■ EXERCISE PROMPT ■
Using the entries that follow, write out the line containing "regular & $1/2$ & $0.53$ / $0.43$", the line containing "regular & $1/2$ & $0.50$", and every line between them, exactly and nothing else.

■ INFORMATION PROVIDED ■
--------------------------------------------------

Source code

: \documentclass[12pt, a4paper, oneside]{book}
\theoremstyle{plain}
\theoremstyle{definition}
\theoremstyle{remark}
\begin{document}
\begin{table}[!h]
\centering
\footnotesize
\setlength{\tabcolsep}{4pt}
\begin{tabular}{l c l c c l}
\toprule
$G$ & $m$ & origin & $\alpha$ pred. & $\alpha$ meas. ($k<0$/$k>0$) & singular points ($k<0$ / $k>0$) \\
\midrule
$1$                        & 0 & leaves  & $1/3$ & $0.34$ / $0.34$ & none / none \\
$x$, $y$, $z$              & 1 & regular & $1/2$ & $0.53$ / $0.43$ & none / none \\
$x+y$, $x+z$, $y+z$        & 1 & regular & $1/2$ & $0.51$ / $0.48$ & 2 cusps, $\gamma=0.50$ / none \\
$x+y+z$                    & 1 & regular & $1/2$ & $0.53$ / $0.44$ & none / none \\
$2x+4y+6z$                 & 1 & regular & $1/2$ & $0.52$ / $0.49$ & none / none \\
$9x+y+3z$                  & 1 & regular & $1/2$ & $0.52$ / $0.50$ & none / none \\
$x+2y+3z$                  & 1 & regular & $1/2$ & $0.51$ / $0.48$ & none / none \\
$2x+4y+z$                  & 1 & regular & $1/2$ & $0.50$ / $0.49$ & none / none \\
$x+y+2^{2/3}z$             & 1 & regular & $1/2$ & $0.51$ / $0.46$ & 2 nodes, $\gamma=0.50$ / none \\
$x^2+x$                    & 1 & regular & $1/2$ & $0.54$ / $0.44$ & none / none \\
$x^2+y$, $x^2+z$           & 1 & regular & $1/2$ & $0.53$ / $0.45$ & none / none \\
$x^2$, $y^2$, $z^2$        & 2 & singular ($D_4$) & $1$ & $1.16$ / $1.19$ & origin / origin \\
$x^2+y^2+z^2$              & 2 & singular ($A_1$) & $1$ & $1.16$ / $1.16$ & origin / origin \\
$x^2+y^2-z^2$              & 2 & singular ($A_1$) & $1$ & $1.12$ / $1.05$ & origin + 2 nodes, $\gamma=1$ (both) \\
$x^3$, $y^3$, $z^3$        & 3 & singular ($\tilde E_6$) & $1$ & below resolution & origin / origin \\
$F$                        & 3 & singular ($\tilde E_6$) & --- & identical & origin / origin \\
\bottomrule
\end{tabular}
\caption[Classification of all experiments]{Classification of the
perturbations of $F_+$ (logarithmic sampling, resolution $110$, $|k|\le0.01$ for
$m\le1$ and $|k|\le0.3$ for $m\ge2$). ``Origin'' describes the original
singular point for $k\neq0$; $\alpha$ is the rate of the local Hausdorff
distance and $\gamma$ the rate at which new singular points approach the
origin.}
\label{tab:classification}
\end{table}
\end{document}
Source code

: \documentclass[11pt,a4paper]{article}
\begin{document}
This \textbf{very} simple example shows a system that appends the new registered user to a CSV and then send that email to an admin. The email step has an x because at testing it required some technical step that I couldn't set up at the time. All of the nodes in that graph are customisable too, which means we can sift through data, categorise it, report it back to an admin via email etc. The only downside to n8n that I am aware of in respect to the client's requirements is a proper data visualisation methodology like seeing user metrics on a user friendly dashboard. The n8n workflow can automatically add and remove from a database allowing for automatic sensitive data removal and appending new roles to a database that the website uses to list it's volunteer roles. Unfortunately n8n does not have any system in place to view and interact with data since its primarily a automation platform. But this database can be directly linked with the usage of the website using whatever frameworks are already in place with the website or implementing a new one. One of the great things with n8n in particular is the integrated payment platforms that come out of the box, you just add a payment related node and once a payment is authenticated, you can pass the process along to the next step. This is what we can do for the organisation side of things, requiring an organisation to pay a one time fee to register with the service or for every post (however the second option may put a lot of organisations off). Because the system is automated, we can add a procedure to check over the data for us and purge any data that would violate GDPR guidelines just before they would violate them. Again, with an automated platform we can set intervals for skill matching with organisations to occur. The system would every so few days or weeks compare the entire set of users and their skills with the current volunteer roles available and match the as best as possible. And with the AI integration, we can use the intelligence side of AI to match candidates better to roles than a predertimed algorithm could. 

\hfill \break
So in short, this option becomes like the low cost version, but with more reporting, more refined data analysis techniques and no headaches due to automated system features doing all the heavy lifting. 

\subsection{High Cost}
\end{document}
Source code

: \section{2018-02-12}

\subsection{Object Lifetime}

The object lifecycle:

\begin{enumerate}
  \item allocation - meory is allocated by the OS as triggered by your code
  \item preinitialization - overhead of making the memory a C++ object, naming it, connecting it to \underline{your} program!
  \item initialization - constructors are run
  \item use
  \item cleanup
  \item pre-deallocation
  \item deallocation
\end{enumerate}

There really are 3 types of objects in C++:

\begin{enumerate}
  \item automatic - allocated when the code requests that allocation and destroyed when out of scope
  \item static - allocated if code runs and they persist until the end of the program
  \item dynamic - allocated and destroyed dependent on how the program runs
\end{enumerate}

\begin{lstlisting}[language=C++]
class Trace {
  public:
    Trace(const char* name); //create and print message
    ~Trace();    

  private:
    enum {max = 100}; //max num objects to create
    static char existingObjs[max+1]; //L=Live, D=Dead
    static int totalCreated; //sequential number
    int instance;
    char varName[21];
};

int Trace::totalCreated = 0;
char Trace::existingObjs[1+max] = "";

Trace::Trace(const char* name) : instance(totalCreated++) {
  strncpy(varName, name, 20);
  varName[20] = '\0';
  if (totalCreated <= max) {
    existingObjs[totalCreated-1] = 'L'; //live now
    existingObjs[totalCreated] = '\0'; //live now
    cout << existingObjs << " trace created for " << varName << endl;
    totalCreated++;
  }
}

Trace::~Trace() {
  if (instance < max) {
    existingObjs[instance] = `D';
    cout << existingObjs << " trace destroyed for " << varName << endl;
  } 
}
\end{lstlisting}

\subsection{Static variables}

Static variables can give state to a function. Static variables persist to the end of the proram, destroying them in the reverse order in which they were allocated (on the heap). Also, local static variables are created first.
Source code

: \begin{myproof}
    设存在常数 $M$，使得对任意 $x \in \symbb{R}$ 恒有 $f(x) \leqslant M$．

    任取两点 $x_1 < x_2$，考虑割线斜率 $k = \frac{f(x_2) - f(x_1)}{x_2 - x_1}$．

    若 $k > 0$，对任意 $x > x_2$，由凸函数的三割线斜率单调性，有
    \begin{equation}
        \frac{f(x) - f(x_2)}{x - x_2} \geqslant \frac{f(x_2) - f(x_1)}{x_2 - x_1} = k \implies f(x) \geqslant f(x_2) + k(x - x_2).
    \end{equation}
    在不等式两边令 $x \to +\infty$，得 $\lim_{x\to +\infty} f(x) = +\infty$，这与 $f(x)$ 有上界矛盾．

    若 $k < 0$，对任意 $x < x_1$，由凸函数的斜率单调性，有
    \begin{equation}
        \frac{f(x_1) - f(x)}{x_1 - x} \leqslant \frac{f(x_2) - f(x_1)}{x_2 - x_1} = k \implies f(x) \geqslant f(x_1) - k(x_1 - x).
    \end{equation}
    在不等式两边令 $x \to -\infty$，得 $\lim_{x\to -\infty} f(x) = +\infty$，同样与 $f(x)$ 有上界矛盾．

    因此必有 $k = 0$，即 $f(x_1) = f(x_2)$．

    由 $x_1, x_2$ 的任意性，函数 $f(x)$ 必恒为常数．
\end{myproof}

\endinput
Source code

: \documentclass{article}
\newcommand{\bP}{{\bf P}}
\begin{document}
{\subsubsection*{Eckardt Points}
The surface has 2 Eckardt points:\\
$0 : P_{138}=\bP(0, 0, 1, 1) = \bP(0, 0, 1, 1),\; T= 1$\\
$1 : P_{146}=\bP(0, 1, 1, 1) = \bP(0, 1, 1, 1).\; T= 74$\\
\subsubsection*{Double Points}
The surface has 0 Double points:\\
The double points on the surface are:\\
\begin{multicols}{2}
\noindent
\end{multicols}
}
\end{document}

--------------------------------------------------

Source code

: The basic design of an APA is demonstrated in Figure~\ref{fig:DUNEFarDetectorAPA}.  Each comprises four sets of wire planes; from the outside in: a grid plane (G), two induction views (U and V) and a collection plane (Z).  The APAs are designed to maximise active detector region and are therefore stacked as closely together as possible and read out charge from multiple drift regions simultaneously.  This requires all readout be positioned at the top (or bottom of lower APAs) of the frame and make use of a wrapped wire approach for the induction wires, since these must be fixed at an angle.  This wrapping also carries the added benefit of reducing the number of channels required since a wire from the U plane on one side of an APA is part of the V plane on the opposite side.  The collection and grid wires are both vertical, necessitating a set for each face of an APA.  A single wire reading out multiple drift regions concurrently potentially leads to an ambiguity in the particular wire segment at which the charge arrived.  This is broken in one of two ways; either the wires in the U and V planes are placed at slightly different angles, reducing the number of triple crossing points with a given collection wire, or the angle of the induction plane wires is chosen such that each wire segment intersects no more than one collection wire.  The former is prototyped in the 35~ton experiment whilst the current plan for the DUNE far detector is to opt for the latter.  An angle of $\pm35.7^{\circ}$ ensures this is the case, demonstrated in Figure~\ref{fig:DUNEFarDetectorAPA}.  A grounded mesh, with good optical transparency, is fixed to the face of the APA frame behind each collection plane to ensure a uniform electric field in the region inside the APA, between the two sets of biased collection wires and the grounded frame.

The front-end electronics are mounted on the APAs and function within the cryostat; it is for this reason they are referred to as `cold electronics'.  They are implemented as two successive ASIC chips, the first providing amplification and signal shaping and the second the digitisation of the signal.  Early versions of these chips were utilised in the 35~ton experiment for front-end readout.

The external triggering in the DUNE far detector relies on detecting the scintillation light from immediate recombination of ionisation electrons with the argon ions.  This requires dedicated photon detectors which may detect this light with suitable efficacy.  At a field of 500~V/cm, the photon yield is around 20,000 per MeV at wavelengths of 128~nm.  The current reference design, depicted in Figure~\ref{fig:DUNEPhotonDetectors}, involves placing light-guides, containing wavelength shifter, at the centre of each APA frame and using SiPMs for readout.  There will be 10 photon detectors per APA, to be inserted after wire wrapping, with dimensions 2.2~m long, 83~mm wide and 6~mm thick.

--------------------------------------------------

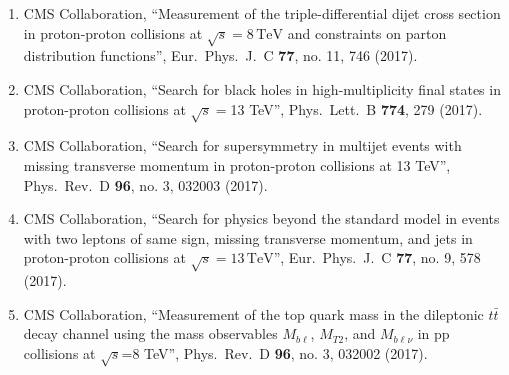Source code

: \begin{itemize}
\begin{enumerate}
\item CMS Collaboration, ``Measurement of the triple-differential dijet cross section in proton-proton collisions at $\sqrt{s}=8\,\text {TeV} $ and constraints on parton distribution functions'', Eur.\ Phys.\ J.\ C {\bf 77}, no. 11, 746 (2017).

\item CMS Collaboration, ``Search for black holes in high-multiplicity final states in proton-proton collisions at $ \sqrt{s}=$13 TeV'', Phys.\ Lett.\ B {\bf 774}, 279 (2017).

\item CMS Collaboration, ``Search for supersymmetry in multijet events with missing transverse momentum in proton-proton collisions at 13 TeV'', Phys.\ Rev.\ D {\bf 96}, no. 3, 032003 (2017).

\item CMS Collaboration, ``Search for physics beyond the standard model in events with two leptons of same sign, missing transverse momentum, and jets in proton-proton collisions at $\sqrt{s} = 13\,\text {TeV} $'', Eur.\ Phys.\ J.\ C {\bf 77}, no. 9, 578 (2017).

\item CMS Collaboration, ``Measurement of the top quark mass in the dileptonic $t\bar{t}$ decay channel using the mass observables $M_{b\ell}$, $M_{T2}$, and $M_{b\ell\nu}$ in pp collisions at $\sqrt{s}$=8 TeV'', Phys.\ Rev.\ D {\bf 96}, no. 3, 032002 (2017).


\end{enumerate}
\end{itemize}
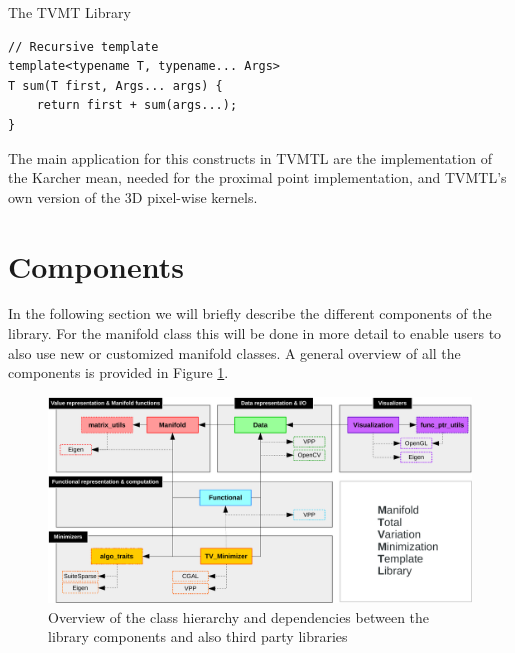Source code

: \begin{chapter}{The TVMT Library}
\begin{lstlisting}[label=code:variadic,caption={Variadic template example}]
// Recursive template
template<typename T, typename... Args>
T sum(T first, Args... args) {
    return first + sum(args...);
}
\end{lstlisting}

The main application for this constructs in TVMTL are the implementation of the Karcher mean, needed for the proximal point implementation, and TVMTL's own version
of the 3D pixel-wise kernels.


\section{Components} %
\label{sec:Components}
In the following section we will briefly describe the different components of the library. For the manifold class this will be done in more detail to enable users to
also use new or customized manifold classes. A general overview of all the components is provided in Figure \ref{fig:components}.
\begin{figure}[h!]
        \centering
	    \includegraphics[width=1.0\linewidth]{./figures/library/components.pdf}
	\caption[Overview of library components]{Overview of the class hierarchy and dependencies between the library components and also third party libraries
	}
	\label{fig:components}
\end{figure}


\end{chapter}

--------------------------------------------------

■ TASK ANSWER ■
$x$, $y$, $z$              & 1 & regular & $1/2$ & $0.53$ / $0.43$ & none / none \\
$x+y$, $x+z$, $y+z$        & 1 & regular & $1/2$ & $0.51$ / $0.48$ & 2 cusps, $\gamma=0.50$ / none \\
$x+y+z$                    & 1 & regular & $1/2$ & $0.53$ / $0.44$ & none / none \\
$2x+4y+6z$                 & 1 & regular & $1/2$ & $0.52$ / $0.49$ & none / none \\
$9x+y+3z$                  & 1 & regular & $1/2$ & $0.52$ / $0.50$ & none / none \\
$x+2y+3z$                  & 1 & regular & $1/2$ & $0.51$ / $0.48$ & none / none \\
$2x+4y+z$                  & 1 & regular & $1/2$ & $0.50$ / $0.49$ & none / none \\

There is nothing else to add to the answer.